Currently, as we live through the age of the algorithm, I experiment with data and its social impact.
Technology touches much of human beings’ lives when humans commute, work, communicate, and engage in business transactions. Structures and frameworks support the effective flow of technology components as technology integrates into the flow of human beings’ daily activities. Ontology has influenced the development of strong structures and frameworks in IT.
Ontology, in philosophy, stands for metaphysics, the study of being and reality; fundamentally, ontology reveals a set of beings in the universe, including human beings, objects in beings’ lives, the underlying cause of being, and the structure that overarches and underarches the relationships between beings and the categories to which beings belong. One definition in the dictionary for ontology is “a set of concepts and categories in a subject area or domain that shows their properties and the relations between them”. Ontology, applied in the world of engineering and IT, supports developing structure around data and code so that data and code are categorized based on their properties and so that entities within data and code can flow properly through points of connection that relate them together. Understanding the big picture around data and software code through the study of ontology and ontologies helps to build structures and frameworks that best support effective flow.
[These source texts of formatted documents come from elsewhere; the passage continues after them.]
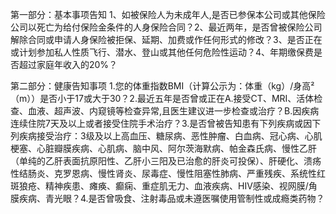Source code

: 第一部分：基本事项告知 1、如被保险人为未成年人,是否已参保本公司或其他保险公司以死亡为给付保险金条件的人身保险合同？2、最近两年，是否曾被保险公司解除合同或申请人身保险被拒保、延期、加费或作任何形式的修改？3、是否正在或计划参加私人性质飞行、潜水、登山或其他任何危险性运动？4、年期缴保费是否超过家庭年收入的20%？

第二部分：健康告知事项 1.您的体重指数BMI（计算公示为：体重（kg）/身高²（m））是否小于17或大于30？2.最近五年是否曾或正在A.接受CT、MRI、活体检查、血液、超声波、内窥镜等检查异常,且医生建议进一步检查或治疗？B.因疾病连续住院7天及以上或者接受住院手术治疗？3.是否曾被告知患有下列疾病或因下列疾病接受治疗：3级及以上高血压、糖尿病、恶性肿瘤、白血病、冠心病、心肌梗塞、心脏瓣膜疾病、心肌病、脑中风、阿尔茨海默病、帕金森氏病、慢性乙肝（单纯的乙肝表面抗原阳性、乙肝小三阳及已治愈的肝炎可投保）、肝硬化、溃疡性结肠炎、克罗恩病、慢性肾炎、尿毒症、慢性阻塞性肺病、严重残疾、系统性红斑狼疮、精神疾患、瘫痪、癫痫、重症肌无力、血液疾病、HIV感染、视网膜/角膜疾病、青光眼？4.是否曾吸食、注射毒品或未遵医嘱使用管制性或成瘾类药物？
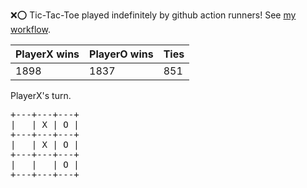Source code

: :x::o: Tic-Tac-Toe played indefinitely by github action runners! See [my workflow](.github/workflows/play.yaml).

|PlayerX wins|PlayerO wins|Ties|
|-|-|-|
|1898|1837|851|

PlayerX's turn.

<pre>
+---+---+---+
|   | X | O |
+---+---+---+
|   | X | O |
+---+---+---+
|   |   | O |
+---+---+---+
</pre>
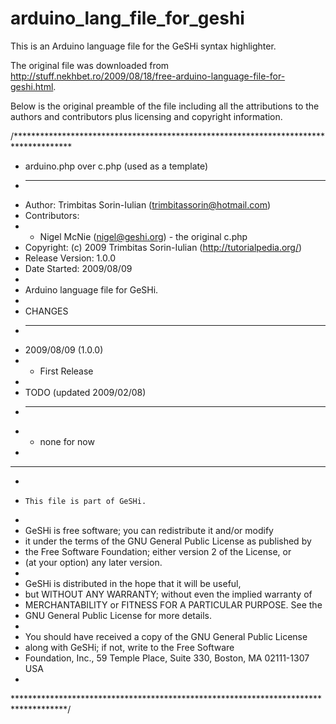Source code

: arduino_lang_file_for_geshi
===========================

This is an Arduino language file for the GeSHi syntax highlighter.

The original file was downloaded from 
http://stuff.nekhbet.ro/2009/08/18/free-arduino-language-file-for-geshi.html.

Below is the original preamble of the file including all the attributions 
to the authors and contributors plus licensing and copyright information.

/*************************************************************************************
 * arduino.php over c.php (used as a template)
 * -----
 * Author: Trimbitas Sorin-Iulian (trimbitassorin@hotmail.com)
 * Contributors:
 *	- Nigel McNie (nigel@geshi.org) - the original c.php
 * Copyright: (c) 2009 Trimbitas Sorin-Iulian (http://tutorialpedia.org/)
 * Release Version: 1.0.0
 * Date Started: 2009/08/09
 *
 * Arduino language file for GeSHi.
 *
 * CHANGES
 * -------
 *  2009/08/09 (1.0.0)
 *   -  First Release
 *
 * TODO (updated 2009/02/08)
 * -------------------------
 *  -  none for now
 *
 *************************************************************************************
 *
 *     This file is part of GeSHi.
 *
 *   GeSHi is free software; you can redistribute it and/or modify
 *   it under the terms of the GNU General Public License as published by
 *   the Free Software Foundation; either version 2 of the License, or
 *   (at your option) any later version.
 *
 *   GeSHi is distributed in the hope that it will be useful,
 *   but WITHOUT ANY WARRANTY; without even the implied warranty of
 *   MERCHANTABILITY or FITNESS FOR A PARTICULAR PURPOSE.  See the
 *   GNU General Public License for more details.
 *
 *   You should have received a copy of the GNU General Public License
 *   along with GeSHi; if not, write to the Free Software
 *   Foundation, Inc., 59 Temple Place, Suite 330, Boston, MA  02111-1307  USA
 *
 ************************************************************************************/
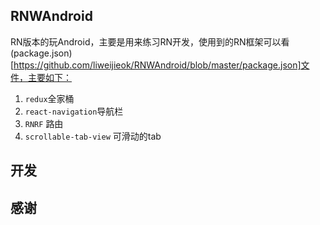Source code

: ## RNWAndroid
RN版本的玩Android，主要是用来练习RN开发，使用到的RN框架可以看(package.json)[https://github.com/liweijieok/RNWAndroid/blob/master/package.json]文件，主要如下：
1. `redux`全家桶
2. `react-navigation`导航栏
3. `RNRF` 路由
4. `scrollable-tab-view` 可滑动的tab

## 开发

## 感谢

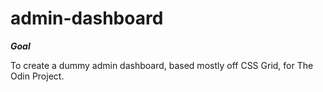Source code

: # admin-dashboard

**_Goal_**

To create a dummy admin dashboard, based mostly off CSS Grid, for The Odin Project.

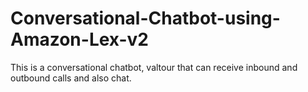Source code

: # Conversational-Chatbot-using-Amazon-Lex-v2
This is a conversational chatbot, valtour that can receive inbound and outbound calls and also chat.

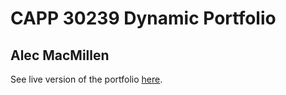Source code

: # CAPP 30239 Dynamic Portfolio
## Alec MacMillen

See live version of the portfolio [here](https://alecmacmillen.github.io/capp30239-dynamic-portfolio/).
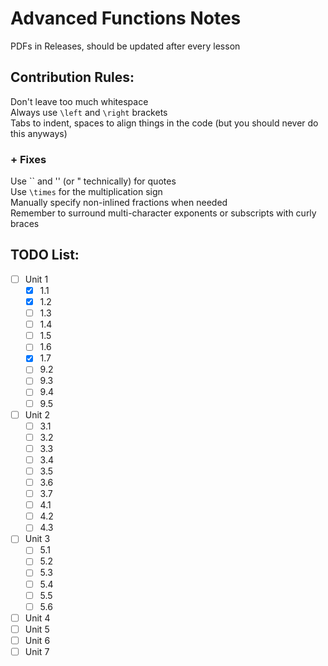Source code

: # Advanced Functions Notes
PDFs in Releases, should be updated after every lesson

## Contribution Rules:
Don't leave too much whitespace  
Always use `\left` and `\right` brackets  
Tabs to indent, spaces to align things in the code (but you should never do this anyways)  
### + Fixes
Use `` and '' (or " technically) for quotes  
Use `\times` for the multiplication sign  
Manually specify non-inlined fractions when needed  
Remember to surround multi-character exponents or subscripts with curly braces

## TODO List:
- [ ] Unit 1
  - [x] 1.1
  - [x] 1.2
  - [ ] 1.3
  - [ ] 1.4
  - [ ] 1.5
  - [ ] 1.6
  - [x] 1.7
  - [ ] 9.2
  - [ ] 9.3
  - [ ] 9.4
  - [ ] 9.5
- [ ] Unit 2
  - [ ] 3.1
  - [ ] 3.2
  - [ ] 3.3
  - [ ] 3.4
  - [ ] 3.5
  - [ ] 3.6
  - [ ] 3.7
  - [ ] 4.1
  - [ ] 4.2
  - [ ] 4.3
- [ ] Unit 3
  - [ ] 5.1
  - [ ] 5.2
  - [ ] 5.3
  - [ ] 5.4
  - [ ] 5.5
  - [ ] 5.6
- [ ] Unit 4
- [ ] Unit 5
- [ ] Unit 6
- [ ] Unit 7
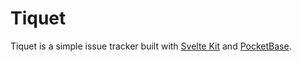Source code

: # Tiquet

Tiquet is a simple issue tracker built with [Svelte Kit](https://kit.svelte.dev/) and [PocketBase](https://pocketbase.io/).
According to experts at Stanford, Natalya Noy and Deborah McGuinness, ontologies have been common in the development of the World Wide Web and Artificial Intelligence. The experts write, “An ontology defines a common vocabulary for researchers who need to share information in a domain. It includes machine-interpretable definitions of basic concepts in the domain and relations among them”, and the authors share the reasons why technologists would want to develop an ontology:
Describing the relationship between metaphysics, the study of being and existence in philosophy, and ontology applied in AI, Noy and McGuinnes write the following:
“An ontology is an explicit specification of a conceptualization. The term is borrowed from philosophy, where an Ontology is a systematic account of Existence. For AI systems, what “exists” is that which can be represented. When the knowledge of a domain is represented in a declarative formalism, the set of objects that can be represented is called the universe of discourse. This set of objects, and the describable relationships among them, are reflected in the representational vocabulary with which a knowledge-based program represents knowledge. Thus, in the context of AI, we can describe the ontology of a program by defining a set of representational terms. In such an ontology, definitions associate the names of entities in the universe of discourse (e.g., classes, relations, functions, or other objects) with human-readable text describing what the names mean, and formal axioms that constrain the interpretation and well-formed use of these terms. Formally, an ontology is the statement of a logical theory.”
In my experience, understanding ontologies and the relationships between data in databases and dictionaries guides in writing code functions, software code, and frameworks. Developing an understanding of these concepts helps create useful specifications for future software code that engineers in an organization write with an overall “systems mindset”. In experimenting with the topic, it has been interesting to learn about how Twitter relies upon metadata and an ontology.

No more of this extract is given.